Here’s the short version: Maloney is solidly in support of FDK, Kuesters thinks it isn’t worth the money.
The longer version is where policy gives way to politics, as both of them know how popular the idea of FDK is in Loudoun county. Thus, for Joy Maloney, the fact that she is with the majority on this issue is something she wants known as widely as it can be. For Kevin Kuesters, the fact that he’s, at the best, on the fence about it, just isn’t going to win him many votes. So, Joy has the relatively easy task of telling voters she will try to get them what they want, while Kevin is stuck trying to look like he’s in favor of something that he actually doesn’t support. And that’s where you find out if a politician will talk straight or not. Alas, Kevin’s not.
Now, for what it’s worth, I get along with Kevin pretty well on a personal basis. He’s a pleasant guy who, with me, proves that two people with opposing political views can be mutually cordial. However, we’ve never run against each other in an election. Joy (who is also a very nice person) has fairly put it out there, in her campaign materials, that Kevin isn’t backing FDK. Here’s one of her flyers:
And, albeit a bit hard to read (for the lack of a lot of pixels), here’s Kevin’s online denial (from a Facebook ad):
Let’s blow that up a bit:
It says, “Joy Maloney’s mailer is dishonest.”
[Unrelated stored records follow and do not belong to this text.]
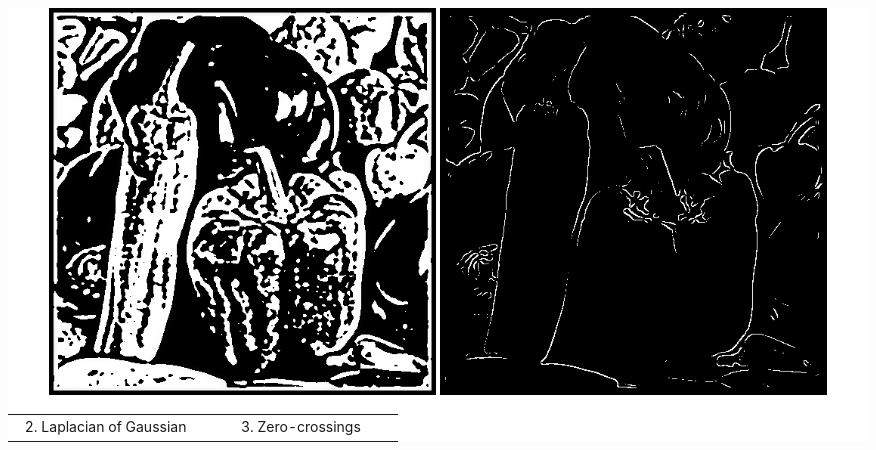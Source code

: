 <div align=center width="600">
<img width="45%" src="peppers_LoG_image.png"/>
<img width="45%" src="peppers_zero_crossing_image.png"/>
<table style="width:100%;border:none;text-align: center;" >
<tr style="border:none"><td style="border:none;width:45%">2. Laplacian of Gaussian</td><td style="border:none;width:45%;">3. Zero-crossings</td></tr></table>
</div>

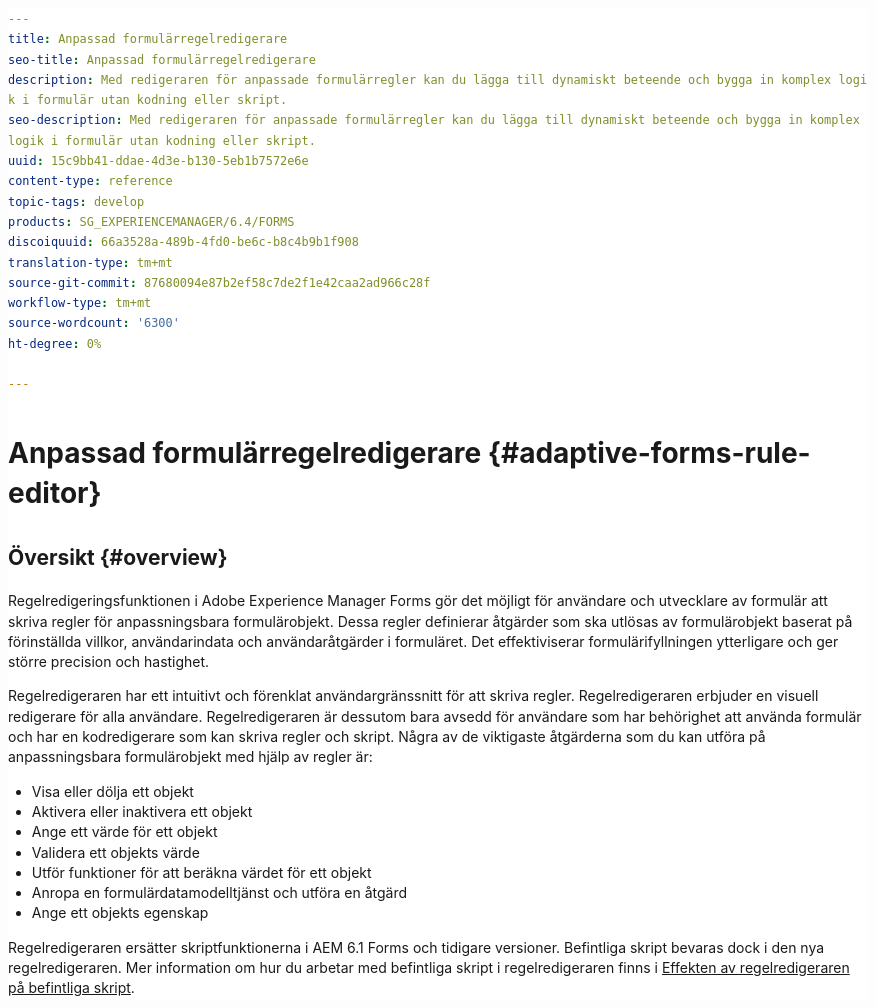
 ```yaml
---
title: Anpassad formulärregelredigerare
seo-title: Anpassad formulärregelredigerare
description: Med redigeraren för anpassade formulärregler kan du lägga till dynamiskt beteende och bygga in komplex logik i formulär utan kodning eller skript.
seo-description: Med redigeraren för anpassade formulärregler kan du lägga till dynamiskt beteende och bygga in komplex logik i formulär utan kodning eller skript.
uuid: 15c9bb41-ddae-4d3e-b130-5eb1b7572e6e
content-type: reference
topic-tags: develop
products: SG_EXPERIENCEMANAGER/6.4/FORMS
discoiquuid: 66a3528a-489b-4fd0-be6c-b8c4b9b1f908
translation-type: tm+mt
source-git-commit: 87680094e87b2ef58c7de2f1e42caa2ad966c28f
workflow-type: tm+mt
source-wordcount: '6300'
ht-degree: 0%

---
```



# Anpassad formulärregelredigerare {#adaptive-forms-rule-editor}

## Översikt {#overview}

Regelredigeringsfunktionen i Adobe Experience Manager Forms gör det möjligt för användare och utvecklare av formulär att skriva regler för anpassningsbara formulärobjekt. Dessa regler definierar åtgärder som ska utlösas av formulärobjekt baserat på förinställda villkor, användarindata och användaråtgärder i formuläret. Det effektiviserar formulärifyllningen ytterligare och ger större precision och hastighet.

Regelredigeraren har ett intuitivt och förenklat användargränssnitt för att skriva regler. Regelredigeraren erbjuder en visuell redigerare för alla användare. Regelredigeraren är dessutom bara avsedd för användare som har behörighet att använda formulär och har en kodredigerare som kan skriva regler och skript. Några av de viktigaste åtgärderna som du kan utföra på anpassningsbara formulärobjekt med hjälp av regler är:

* Visa eller dölja ett objekt
* Aktivera eller inaktivera ett objekt
* Ange ett värde för ett objekt
* Validera ett objekts värde
* Utför funktioner för att beräkna värdet för ett objekt
* Anropa en formulärdatamodelltjänst och utföra en åtgärd
* Ange ett objekts egenskap

Regelredigeraren ersätter skriptfunktionerna i AEM 6.1 Forms och tidigare versioner. Befintliga skript bevaras dock i den nya regelredigeraren. Mer information om hur du arbetar med befintliga skript i regelredigeraren finns i [Effekten av regelredigeraren på befintliga skript](/help/forms/using/rule-editor.md#p-impact-of-rule-editor-on-existing-scripts-p).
Is it? She does cite a reference. Let’s look at Kevin’s full statement from Ashburn Rising:
I will not support expanding full-day kindergarten just so the third graders reader better,” he said, also requesting more information [from school staff] about benefits in the senior year of high school.
That could be read as leaving him with an open mind, but still in need of convincing. That bit about “third graders” is an example of what we lawyers call “weasel words,” which are qualifiers that let you avoid the hard implications of whatever else it is that you’ve said. But, Kevin’s apologists might jump on the fact that Joy’s mailer kept the definite part (“I will not support expanding full-day kindergarten…”) while leaving out the weasel words. Those words, his apologists might say, make a difference.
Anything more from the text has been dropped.